▶ _Work item_
If an entry contains a picture, omit that picture and transcribe everything else exactly.

▶ _Provided material_
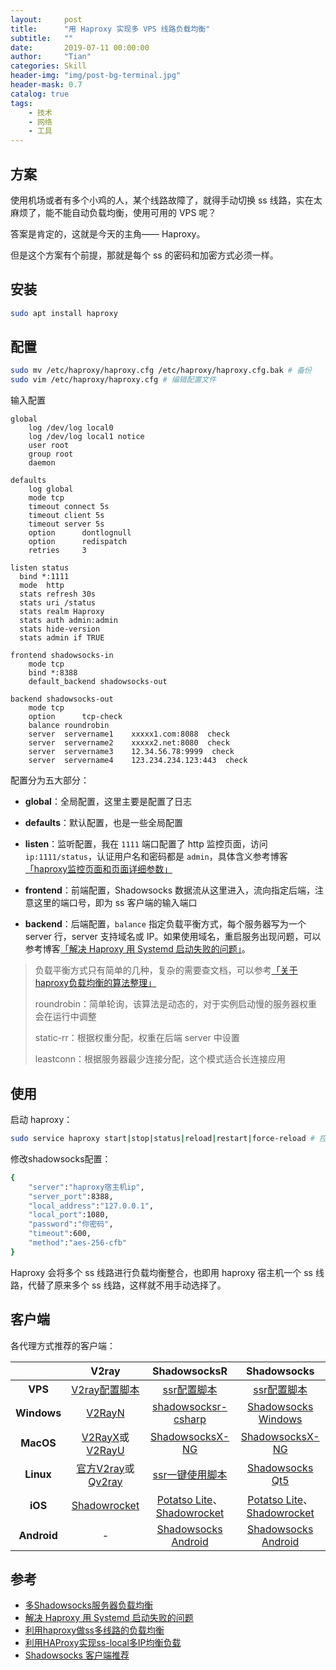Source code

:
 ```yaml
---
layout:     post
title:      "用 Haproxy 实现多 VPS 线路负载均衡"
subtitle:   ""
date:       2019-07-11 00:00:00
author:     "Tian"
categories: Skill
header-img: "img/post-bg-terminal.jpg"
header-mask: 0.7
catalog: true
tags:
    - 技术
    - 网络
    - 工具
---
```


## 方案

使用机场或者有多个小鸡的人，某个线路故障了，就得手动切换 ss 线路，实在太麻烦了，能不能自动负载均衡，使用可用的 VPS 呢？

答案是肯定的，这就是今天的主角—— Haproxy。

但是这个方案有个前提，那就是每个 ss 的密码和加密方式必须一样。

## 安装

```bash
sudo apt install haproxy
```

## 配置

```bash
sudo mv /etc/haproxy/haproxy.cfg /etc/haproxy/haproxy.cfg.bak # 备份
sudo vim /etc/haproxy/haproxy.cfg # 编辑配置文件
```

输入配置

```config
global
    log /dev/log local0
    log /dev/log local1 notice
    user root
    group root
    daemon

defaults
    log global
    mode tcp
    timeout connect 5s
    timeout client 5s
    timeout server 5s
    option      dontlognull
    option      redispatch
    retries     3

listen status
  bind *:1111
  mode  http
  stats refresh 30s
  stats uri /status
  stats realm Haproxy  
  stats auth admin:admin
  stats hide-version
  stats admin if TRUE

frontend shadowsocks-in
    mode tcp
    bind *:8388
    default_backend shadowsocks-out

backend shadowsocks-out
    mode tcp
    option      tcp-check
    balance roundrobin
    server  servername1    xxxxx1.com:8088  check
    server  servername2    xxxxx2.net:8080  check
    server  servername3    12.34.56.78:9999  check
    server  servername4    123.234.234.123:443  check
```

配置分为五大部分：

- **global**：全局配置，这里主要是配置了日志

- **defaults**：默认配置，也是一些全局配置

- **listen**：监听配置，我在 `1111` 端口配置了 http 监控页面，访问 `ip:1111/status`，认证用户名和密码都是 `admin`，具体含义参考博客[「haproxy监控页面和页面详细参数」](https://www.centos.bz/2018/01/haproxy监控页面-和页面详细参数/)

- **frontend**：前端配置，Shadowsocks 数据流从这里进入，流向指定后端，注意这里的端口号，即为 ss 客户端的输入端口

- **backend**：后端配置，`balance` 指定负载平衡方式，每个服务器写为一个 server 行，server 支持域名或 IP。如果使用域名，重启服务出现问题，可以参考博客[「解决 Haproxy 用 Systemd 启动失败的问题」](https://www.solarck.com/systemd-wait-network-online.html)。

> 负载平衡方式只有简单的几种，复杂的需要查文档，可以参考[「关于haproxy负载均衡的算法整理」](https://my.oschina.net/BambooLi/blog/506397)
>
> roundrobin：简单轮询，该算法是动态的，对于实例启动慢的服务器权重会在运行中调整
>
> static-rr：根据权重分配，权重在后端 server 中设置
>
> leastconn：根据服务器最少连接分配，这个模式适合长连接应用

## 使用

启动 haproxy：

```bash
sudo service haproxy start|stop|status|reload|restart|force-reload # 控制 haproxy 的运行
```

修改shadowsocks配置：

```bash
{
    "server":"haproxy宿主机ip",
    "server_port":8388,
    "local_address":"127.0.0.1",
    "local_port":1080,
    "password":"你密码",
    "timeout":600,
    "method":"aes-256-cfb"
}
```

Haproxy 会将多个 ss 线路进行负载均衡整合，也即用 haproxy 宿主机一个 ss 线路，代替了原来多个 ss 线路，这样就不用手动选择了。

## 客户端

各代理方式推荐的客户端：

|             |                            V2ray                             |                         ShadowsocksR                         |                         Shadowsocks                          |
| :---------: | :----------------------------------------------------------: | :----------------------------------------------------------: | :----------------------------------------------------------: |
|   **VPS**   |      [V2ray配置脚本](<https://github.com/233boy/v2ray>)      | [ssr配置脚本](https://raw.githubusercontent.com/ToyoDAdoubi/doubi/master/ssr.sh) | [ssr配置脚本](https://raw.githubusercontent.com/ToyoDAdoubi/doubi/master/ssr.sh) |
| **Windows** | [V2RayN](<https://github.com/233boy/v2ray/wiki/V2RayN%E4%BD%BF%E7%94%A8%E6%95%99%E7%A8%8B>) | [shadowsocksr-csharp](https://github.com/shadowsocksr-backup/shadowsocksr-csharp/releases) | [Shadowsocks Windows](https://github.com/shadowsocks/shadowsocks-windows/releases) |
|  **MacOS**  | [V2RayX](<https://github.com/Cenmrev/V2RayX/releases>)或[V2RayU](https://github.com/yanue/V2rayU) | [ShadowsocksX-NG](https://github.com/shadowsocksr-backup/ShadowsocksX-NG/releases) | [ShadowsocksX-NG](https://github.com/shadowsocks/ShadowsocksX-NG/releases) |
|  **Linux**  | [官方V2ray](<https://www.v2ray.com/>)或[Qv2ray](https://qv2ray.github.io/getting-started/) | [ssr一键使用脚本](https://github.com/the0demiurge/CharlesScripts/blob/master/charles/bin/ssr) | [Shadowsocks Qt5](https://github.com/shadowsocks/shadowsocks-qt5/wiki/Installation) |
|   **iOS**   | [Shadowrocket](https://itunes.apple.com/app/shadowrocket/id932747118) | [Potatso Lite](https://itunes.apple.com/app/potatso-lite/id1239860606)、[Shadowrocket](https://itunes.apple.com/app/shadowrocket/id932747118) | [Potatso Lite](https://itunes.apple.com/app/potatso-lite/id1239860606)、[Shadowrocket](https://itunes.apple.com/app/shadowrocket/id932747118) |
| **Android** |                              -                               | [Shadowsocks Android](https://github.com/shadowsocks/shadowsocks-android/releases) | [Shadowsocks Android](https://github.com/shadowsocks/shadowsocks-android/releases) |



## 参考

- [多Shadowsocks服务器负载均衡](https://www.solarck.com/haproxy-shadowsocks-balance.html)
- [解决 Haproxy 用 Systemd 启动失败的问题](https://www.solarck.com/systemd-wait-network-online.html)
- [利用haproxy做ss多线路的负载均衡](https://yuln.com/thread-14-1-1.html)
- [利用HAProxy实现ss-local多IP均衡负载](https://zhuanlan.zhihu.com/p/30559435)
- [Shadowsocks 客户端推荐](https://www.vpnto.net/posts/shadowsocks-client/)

▶ _Response_
Source code

:
 ```yaml
---
layout:     post
title:      "用 Haproxy 实现多 VPS 线路负载均衡"
subtitle:   ""
date:       2019-07-11 00:00:00
author:     "Tian"
categories: Skill
header-img: "img/post-bg-terminal.jpg"
header-mask: 0.7
catalog: true
tags:
    - 技术
    - 网络
    - 工具
---
```


## 方案

使用机场或者有多个小鸡的人，某个线路故障了，就得手动切换 ss 线路，实在太麻烦了，能不能自动负载均衡，使用可用的 VPS 呢？

答案是肯定的，这就是今天的主角—— Haproxy。

但是这个方案有个前提，那就是每个 ss 的密码和加密方式必须一样。

## 安装

```bash
sudo apt install haproxy
```

## 配置

```bash
sudo mv /etc/haproxy/haproxy.cfg /etc/haproxy/haproxy.cfg.bak # 备份
sudo vim /etc/haproxy/haproxy.cfg # 编辑配置文件
```

输入配置

```config
global
    log /dev/log local0
    log /dev/log local1 notice
    user root
    group root
    daemon

defaults
    log global
    mode tcp
    timeout connect 5s
    timeout client 5s
    timeout server 5s
    option      dontlognull
    option      redispatch
    retries     3

listen status
  bind *:1111
  mode  http
  stats refresh 30s
  stats uri /status
  stats realm Haproxy  
  stats auth admin:admin
  stats hide-version
  stats admin if TRUE

frontend shadowsocks-in
    mode tcp
    bind *:8388
    default_backend shadowsocks-out

backend shadowsocks-out
    mode tcp
    option      tcp-check
    balance roundrobin
    server  servername1    xxxxx1.com:8088  check
    server  servername2    xxxxx2.net:8080  check
    server  servername3    12.34.56.78:9999  check
    server  servername4    123.234.234.123:443  check
```

配置分为五大部分：

- **global**：全局配置，这里主要是配置了日志

- **defaults**：默认配置，也是一些全局配置

- **listen**：监听配置，我在 `1111` 端口配置了 http 监控页面，访问 `ip:1111/status`，认证用户名和密码都是 `admin`，具体含义参考博客[「haproxy监控页面和页面详细参数」](https://www.centos.bz/2018/01/haproxy监控页面-和页面详细参数/)

- **frontend**：前端配置，Shadowsocks 数据流从这里进入，流向指定后端，注意这里的端口号，即为 ss 客户端的输入端口

- **backend**：后端配置，`balance` 指定负载平衡方式，每个服务器写为一个 server 行，server 支持域名或 IP。如果使用域名，重启服务出现问题，可以参考博客[「解决 Haproxy 用 Systemd 启动失败的问题」](https://www.solarck.com/systemd-wait-network-online.html)。

> 负载平衡方式只有简单的几种，复杂的需要查文档，可以参考[「关于haproxy负载均衡的算法整理」](https://my.oschina.net/BambooLi/blog/506397)
>
> roundrobin：简单轮询，该算法是动态的，对于实例启动慢的服务器权重会在运行中调整
>
> static-rr：根据权重分配，权重在后端 server 中设置
>
> leastconn：根据服务器最少连接分配，这个模式适合长连接应用

## 使用

启动 haproxy：

```bash
sudo service haproxy start|stop|status|reload|restart|force-reload # 控制 haproxy 的运行
```

修改shadowsocks配置：

```bash
{
    "server":"haproxy宿主机ip",
    "server_port":8388,
    "local_address":"127.0.0.1",
    "local_port":1080,
    "password":"你密码",
    "timeout":600,
    "method":"aes-256-cfb"
}
```

Haproxy 会将多个 ss 线路进行负载均衡整合，也即用 haproxy 宿主机一个 ss 线路，代替了原来多个 ss 线路，这样就不用手动选择了。

## 客户端

各代理方式推荐的客户端：

|             |                            V2ray                             |                         ShadowsocksR                         |                         Shadowsocks                          |
| :---------: | :----------------------------------------------------------: | :----------------------------------------------------------: | :----------------------------------------------------------: |
|   **VPS**   |      [V2ray配置脚本](<https://github.com/233boy/v2ray>)      | [ssr配置脚本](https://raw.githubusercontent.com/ToyoDAdoubi/doubi/master/ssr.sh) | [ssr配置脚本](https://raw.githubusercontent.com/ToyoDAdoubi/doubi/master/ssr.sh) |
| **Windows** | [V2RayN](<https://github.com/233boy/v2ray/wiki/V2RayN%E4%BD%BF%E7%94%A8%E6%95%99%E7%A8%8B>) | [shadowsocksr-csharp](https://github.com/shadowsocksr-backup/shadowsocksr-csharp/releases) | [Shadowsocks Windows](https://github.com/shadowsocks/shadowsocks-windows/releases) |
|  **MacOS**  | [V2RayX](<https://github.com/Cenmrev/V2RayX/releases>)或[V2RayU](https://github.com/yanue/V2rayU) | [ShadowsocksX-NG](https://github.com/shadowsocksr-backup/ShadowsocksX-NG/releases) | [ShadowsocksX-NG](https://github.com/shadowsocks/ShadowsocksX-NG/releases) |
|  **Linux**  | [官方V2ray](<https://www.v2ray.com/>)或[Qv2ray](https://qv2ray.github.io/getting-started/) | [ssr一键使用脚本](https://github.com/the0demiurge/CharlesScripts/blob/master/charles/bin/ssr) | [Shadowsocks Qt5](https://github.com/shadowsocks/shadowsocks-qt5/wiki/Installation) |
|   **iOS**   | [Shadowrocket](https://itunes.apple.com/app/shadowrocket/id932747118) | [Potatso Lite](https://itunes.apple.com/app/potatso-lite/id1239860606)、[Shadowrocket](https://itunes.apple.com/app/shadowrocket/id932747118) | [Potatso Lite](https://itunes.apple.com/app/potatso-lite/id1239860606)、[Shadowrocket](https://itunes.apple.com/app/shadowrocket/id932747118) |
| **Android** |                              -                               | [Shadowsocks Android](https://github.com/shadowsocks/shadowsocks-android/releases) | [Shadowsocks Android](https://github.com/shadowsocks/shadowsocks-android/releases) |



## 参考

- [多Shadowsocks服务器负载均衡](https://www.solarck.com/haproxy-shadowsocks-balance.html)
- [解决 Haproxy 用 Systemd 启动失败的问题](https://www.solarck.com/systemd-wait-network-online.html)
- [利用haproxy做ss多线路的负载均衡](https://yuln.com/thread-14-1-1.html)
- [利用HAProxy实现ss-local多IP均衡负载](https://zhuanlan.zhihu.com/p/30559435)
- [Shadowsocks 客户端推荐](https://www.vpnto.net/posts/shadowsocks-client/)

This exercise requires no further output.